Und irgendwann, weil dieser Gedanke an Zumutung grenzt, hatten sich diese Kinder beschränkt. Das und jenes war möglich, gewiss, aber es war nicht reif. Weil, nun ja, weil Reife in etwa das sein musste, was die grosse Mehrheit als Reife ansah, weil man dann und dann in etwa dort und dort zu sein hatte, weil man sich dann und dann "gefunden haben musste". Denn kindliches Denken ist einer Zivilisation abträglich. Es kennt nur die Regeln, die es sich selbst erarbeitet hat.
Für kindliches Denken sind Chancen und Möglichkeiten jederzeit absolut real.
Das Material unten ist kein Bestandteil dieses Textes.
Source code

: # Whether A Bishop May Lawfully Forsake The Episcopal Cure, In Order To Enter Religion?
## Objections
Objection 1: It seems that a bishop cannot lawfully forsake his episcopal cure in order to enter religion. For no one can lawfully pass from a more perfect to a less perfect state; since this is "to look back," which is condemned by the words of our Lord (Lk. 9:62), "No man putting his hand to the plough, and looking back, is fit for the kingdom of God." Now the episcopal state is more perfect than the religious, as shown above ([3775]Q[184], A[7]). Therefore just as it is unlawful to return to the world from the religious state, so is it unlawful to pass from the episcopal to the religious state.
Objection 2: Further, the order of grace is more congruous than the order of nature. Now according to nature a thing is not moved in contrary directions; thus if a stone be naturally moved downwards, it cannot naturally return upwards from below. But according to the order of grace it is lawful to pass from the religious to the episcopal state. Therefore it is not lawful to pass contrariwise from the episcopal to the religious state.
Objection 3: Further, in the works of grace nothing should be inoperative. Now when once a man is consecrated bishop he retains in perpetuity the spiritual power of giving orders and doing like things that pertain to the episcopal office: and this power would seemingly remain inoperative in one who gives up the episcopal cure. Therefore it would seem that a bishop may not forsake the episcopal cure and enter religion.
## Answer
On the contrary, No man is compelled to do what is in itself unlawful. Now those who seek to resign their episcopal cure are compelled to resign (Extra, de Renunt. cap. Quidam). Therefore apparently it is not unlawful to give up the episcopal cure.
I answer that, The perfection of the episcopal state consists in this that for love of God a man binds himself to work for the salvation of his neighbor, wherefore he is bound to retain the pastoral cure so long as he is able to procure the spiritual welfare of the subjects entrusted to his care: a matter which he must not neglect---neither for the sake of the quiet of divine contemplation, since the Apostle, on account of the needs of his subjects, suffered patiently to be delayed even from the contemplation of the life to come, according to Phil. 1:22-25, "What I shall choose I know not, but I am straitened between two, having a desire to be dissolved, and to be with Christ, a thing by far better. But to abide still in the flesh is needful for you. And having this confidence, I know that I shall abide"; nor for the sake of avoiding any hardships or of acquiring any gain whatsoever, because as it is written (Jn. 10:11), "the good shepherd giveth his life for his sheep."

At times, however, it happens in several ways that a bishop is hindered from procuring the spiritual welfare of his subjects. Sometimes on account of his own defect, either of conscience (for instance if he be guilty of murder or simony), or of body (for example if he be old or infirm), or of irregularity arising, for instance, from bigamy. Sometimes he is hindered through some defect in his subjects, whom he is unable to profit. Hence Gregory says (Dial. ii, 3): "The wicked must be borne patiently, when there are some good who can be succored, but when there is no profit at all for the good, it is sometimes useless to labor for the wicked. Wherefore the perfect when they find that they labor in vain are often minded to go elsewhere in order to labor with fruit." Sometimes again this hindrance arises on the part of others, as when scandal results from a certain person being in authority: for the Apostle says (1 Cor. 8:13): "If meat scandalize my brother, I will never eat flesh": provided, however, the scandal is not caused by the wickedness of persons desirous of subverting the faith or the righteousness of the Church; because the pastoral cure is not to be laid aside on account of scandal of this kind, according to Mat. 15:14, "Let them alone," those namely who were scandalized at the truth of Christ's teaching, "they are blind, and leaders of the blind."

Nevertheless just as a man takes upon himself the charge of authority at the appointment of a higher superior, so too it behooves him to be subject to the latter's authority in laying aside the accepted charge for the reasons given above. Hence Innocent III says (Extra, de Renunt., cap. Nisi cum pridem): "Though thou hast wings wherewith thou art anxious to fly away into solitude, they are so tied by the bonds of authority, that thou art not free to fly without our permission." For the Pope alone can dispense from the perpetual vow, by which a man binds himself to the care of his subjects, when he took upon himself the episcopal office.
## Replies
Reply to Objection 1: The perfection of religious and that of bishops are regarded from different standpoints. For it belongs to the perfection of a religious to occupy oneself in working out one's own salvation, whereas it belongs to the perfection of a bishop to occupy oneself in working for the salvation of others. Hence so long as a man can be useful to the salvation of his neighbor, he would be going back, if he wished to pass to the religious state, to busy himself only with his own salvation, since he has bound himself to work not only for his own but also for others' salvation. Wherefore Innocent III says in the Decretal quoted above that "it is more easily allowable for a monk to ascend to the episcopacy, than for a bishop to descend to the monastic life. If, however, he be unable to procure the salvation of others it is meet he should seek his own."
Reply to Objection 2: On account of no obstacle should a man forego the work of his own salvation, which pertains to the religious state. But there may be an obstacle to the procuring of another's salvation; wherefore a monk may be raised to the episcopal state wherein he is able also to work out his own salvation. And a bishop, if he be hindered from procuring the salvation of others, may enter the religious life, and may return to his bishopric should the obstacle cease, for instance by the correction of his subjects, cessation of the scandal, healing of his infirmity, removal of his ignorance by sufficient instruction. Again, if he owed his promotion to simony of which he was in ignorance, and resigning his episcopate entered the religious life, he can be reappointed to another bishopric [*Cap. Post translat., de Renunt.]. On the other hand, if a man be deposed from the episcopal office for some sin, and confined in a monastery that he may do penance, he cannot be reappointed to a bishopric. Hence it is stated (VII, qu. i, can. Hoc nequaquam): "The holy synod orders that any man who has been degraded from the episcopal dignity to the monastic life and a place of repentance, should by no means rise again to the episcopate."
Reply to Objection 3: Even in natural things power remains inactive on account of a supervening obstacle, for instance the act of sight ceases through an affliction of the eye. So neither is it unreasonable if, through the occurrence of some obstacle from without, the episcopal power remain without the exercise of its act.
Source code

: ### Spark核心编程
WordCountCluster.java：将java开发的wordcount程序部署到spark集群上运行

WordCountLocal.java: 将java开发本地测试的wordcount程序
Da steht keine Versicherung bereit, um den Zufall vermeintlich im Zaum zu halten, keine 3. Säule, um die Angst vor Alter und Langeweile zu verdrängen, kein Botox, um das Vergehen für eine Weile zu vergessen. Da gibt es keine bequemen Begrifflichkeiten, die "Reife" abzäunen können, keinen Masterplan von der Handelsschule, um dem Chaos zu begegnen.
Kinder kennen "Das Märchen vom guten Bürger" noch nicht. Von der Dramaturgie her würden sie vermutlich den "Suppenkasper" vorziehen. Sie bauen auch keine mentalen Hürden und erfinden keine Trostpflästerchen. Kinder sehen das Leben als das, was es ist: Ein jederzeit riskantes, aber auch sehr, sehr interessantes Unterfangen. Sie sind der Apfel, der nicht ist – sondern immer noch wird. Sie sind niemals die REIFE Frucht, die, heute von Würmern und Vögeln angefressen, morgen schon vom Ast fällt und übermorgen zu Matsch verfault.
"Früher waren sie Kinder, dann wurden sie Erwachsene, aber was sind sie nun?", fragte Erich Kästner. "Nur wer erwachsen wird und ein Kind bleibt, ist ein Mensch", war seine Antwort.
Und da begriff ich, was ich sein musste, um ein guter Vater zu sein. Ein Mensch nämlich, der WIRD – statt IST ("so bin ich halt"). Ein Erwachsener im Denken – und ein Kind in der Offenheit. Ein Mann, der bereit ist, alles Gesehene und Erfahrene über den Haufen zu werfen. Alles zu zweit nochmals zu sehen und nochmals neu zu erfahren. Zusammen mit meinem Sohn. Von allem Anfang an.